# DATA RECORDS:
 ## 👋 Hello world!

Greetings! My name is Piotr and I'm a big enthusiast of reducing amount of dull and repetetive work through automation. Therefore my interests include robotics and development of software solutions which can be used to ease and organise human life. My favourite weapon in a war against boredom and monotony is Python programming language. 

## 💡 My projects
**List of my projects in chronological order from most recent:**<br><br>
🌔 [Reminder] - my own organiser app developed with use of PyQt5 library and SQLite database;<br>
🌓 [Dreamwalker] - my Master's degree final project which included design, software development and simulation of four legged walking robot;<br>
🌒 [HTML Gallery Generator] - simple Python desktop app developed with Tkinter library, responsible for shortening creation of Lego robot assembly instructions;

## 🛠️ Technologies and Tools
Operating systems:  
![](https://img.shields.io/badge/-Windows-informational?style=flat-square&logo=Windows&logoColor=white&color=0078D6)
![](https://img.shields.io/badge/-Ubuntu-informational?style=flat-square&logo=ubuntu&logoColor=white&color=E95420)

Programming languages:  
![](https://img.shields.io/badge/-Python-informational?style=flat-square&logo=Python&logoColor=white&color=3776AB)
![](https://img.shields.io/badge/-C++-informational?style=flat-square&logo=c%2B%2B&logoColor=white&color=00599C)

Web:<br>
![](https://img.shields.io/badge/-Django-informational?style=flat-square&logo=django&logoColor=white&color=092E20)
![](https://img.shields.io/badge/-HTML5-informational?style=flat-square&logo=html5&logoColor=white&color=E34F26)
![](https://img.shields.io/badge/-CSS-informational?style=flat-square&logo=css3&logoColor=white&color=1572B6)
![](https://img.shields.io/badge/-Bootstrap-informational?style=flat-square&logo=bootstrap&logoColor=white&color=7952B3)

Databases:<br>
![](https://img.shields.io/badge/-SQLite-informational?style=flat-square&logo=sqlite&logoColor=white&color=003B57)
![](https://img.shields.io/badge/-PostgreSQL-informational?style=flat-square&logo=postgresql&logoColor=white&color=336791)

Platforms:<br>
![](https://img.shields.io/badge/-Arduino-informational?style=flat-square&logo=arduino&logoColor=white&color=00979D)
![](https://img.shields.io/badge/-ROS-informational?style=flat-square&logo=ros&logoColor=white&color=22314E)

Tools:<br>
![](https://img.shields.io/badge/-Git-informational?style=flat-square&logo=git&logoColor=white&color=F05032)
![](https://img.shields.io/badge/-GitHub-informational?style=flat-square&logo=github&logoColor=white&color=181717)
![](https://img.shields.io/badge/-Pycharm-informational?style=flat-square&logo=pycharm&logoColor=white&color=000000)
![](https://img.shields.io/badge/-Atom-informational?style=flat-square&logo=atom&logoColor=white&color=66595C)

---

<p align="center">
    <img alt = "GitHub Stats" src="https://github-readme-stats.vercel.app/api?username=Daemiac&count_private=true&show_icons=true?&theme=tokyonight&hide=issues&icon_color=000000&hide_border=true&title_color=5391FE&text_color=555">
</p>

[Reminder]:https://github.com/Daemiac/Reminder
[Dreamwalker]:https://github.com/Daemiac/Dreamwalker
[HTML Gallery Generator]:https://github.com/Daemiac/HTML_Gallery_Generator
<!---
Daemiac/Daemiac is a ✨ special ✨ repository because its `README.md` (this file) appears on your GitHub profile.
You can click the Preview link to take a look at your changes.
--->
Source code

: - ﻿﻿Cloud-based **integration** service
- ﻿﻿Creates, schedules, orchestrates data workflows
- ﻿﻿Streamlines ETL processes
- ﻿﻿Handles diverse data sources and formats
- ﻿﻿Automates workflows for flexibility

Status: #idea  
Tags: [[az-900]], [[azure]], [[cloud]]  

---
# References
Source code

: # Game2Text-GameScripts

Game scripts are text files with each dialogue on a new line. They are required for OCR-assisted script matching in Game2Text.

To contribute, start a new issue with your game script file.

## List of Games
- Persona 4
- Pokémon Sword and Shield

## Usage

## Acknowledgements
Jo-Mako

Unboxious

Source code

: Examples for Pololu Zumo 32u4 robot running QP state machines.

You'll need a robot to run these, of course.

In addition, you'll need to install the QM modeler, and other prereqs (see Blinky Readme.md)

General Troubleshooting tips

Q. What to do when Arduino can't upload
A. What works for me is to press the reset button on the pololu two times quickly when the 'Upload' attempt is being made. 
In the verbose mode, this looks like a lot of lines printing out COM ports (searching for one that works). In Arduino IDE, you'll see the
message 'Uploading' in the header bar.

# WORK TO COMPLETE:
Repeat the listing exactly, leaving nothing out.

# WRITTEN REPLY:
 ## 👋 Hello world!

Greetings! My name is Piotr and I'm a big enthusiast of reducing amount of dull and repetetive work through automation. Therefore my interests include robotics and development of software solutions which can be used to ease and organise human life. My favourite weapon in a war against boredom and monotony is Python programming language. 

## 💡 My projects
**List of my projects in chronological order from most recent:**<br><br>
🌔 [Reminder] - my own organiser app developed with use of PyQt5 library and SQLite database;<br>
🌓 [Dreamwalker] - my Master's degree final project which included design, software development and simulation of four legged walking robot;<br>
🌒 [HTML Gallery Generator] - simple Python desktop app developed with Tkinter library, responsible for shortening creation of Lego robot assembly instructions;

## 🛠️ Technologies and Tools
Operating systems:  
![](https://img.shields.io/badge/-Windows-informational?style=flat-square&logo=Windows&logoColor=white&color=0078D6)
![](https://img.shields.io/badge/-Ubuntu-informational?style=flat-square&logo=ubuntu&logoColor=white&color=E95420)

Programming languages:  
![](https://img.shields.io/badge/-Python-informational?style=flat-square&logo=Python&logoColor=white&color=3776AB)
![](https://img.shields.io/badge/-C++-informational?style=flat-square&logo=c%2B%2B&logoColor=white&color=00599C)

Web:<br>
![](https://img.shields.io/badge/-Django-informational?style=flat-square&logo=django&logoColor=white&color=092E20)
![](https://img.shields.io/badge/-HTML5-informational?style=flat-square&logo=html5&logoColor=white&color=E34F26)
![](https://img.shields.io/badge/-CSS-informational?style=flat-square&logo=css3&logoColor=white&color=1572B6)
![](https://img.shields.io/badge/-Bootstrap-informational?style=flat-square&logo=bootstrap&logoColor=white&color=7952B3)

Databases:<br>
![](https://img.shields.io/badge/-SQLite-informational?style=flat-square&logo=sqlite&logoColor=white&color=003B57)
![](https://img.shields.io/badge/-PostgreSQL-informational?style=flat-square&logo=postgresql&logoColor=white&color=336791)

Platforms:<br>
![](https://img.shields.io/badge/-Arduino-informational?style=flat-square&logo=arduino&logoColor=white&color=00979D)
![](https://img.shields.io/badge/-ROS-informational?style=flat-square&logo=ros&logoColor=white&color=22314E)

Tools:<br>
![](https://img.shields.io/badge/-Git-informational?style=flat-square&logo=git&logoColor=white&color=F05032)
![](https://img.shields.io/badge/-GitHub-informational?style=flat-square&logo=github&logoColor=white&color=181717)
![](https://img.shields.io/badge/-Pycharm-informational?style=flat-square&logo=pycharm&logoColor=white&color=000000)
![](https://img.shields.io/badge/-Atom-informational?style=flat-square&logo=atom&logoColor=white&color=66595C)

---

<p align="center">
    <img alt = "GitHub Stats" src="https://github-readme-stats.vercel.app/api?username=Daemiac&count_private=true&show_icons=true?&theme=tokyonight&hide=issues&icon_color=000000&hide_border=true&title_color=5391FE&text_color=555">
</p>

[Reminder]:https://github.com/Daemiac/Reminder
[Dreamwalker]:https://github.com/Daemiac/Dreamwalker
[HTML Gallery Generator]:https://github.com/Daemiac/HTML_Gallery_Generator
<!---
Daemiac/Daemiac is a ✨ special ✨ repository because its `README.md` (this file) appears on your GitHub profile.
You can click the Preview link to take a look at your changes.
--->
Source code

: - ﻿﻿Cloud-based **integration** service
- ﻿﻿Creates, schedules, orchestrates data workflows
- ﻿﻿Streamlines ETL processes
- ﻿﻿Handles diverse data sources and formats
- ﻿﻿Automates workflows for flexibility

Status: #idea  
Tags: [[az-900]], [[azure]], [[cloud]]  

---
# References
Source code

: # Game2Text-GameScripts

Game scripts are text files with each dialogue on a new line. They are required for OCR-assisted script matching in Game2Text.

To contribute, start a new issue with your game script file.

## List of Games
- Persona 4
- Pokémon Sword and Shield

## Usage

## Acknowledgements
Jo-Mako

Unboxious

Source code

: Examples for Pololu Zumo 32u4 robot running QP state machines.

You'll need a robot to run these, of course.

In addition, you'll need to install the QM modeler, and other prereqs (see Blinky Readme.md)

General Troubleshooting tips

Q. What to do when Arduino can't upload
A. What works for me is to press the reset button on the pololu two times quickly when the 'Upload' attempt is being made. 
In the verbose mode, this looks like a lot of lines printing out COM ports (searching for one that works). In Arduino IDE, you'll see the
message 'Uploading' in the header bar.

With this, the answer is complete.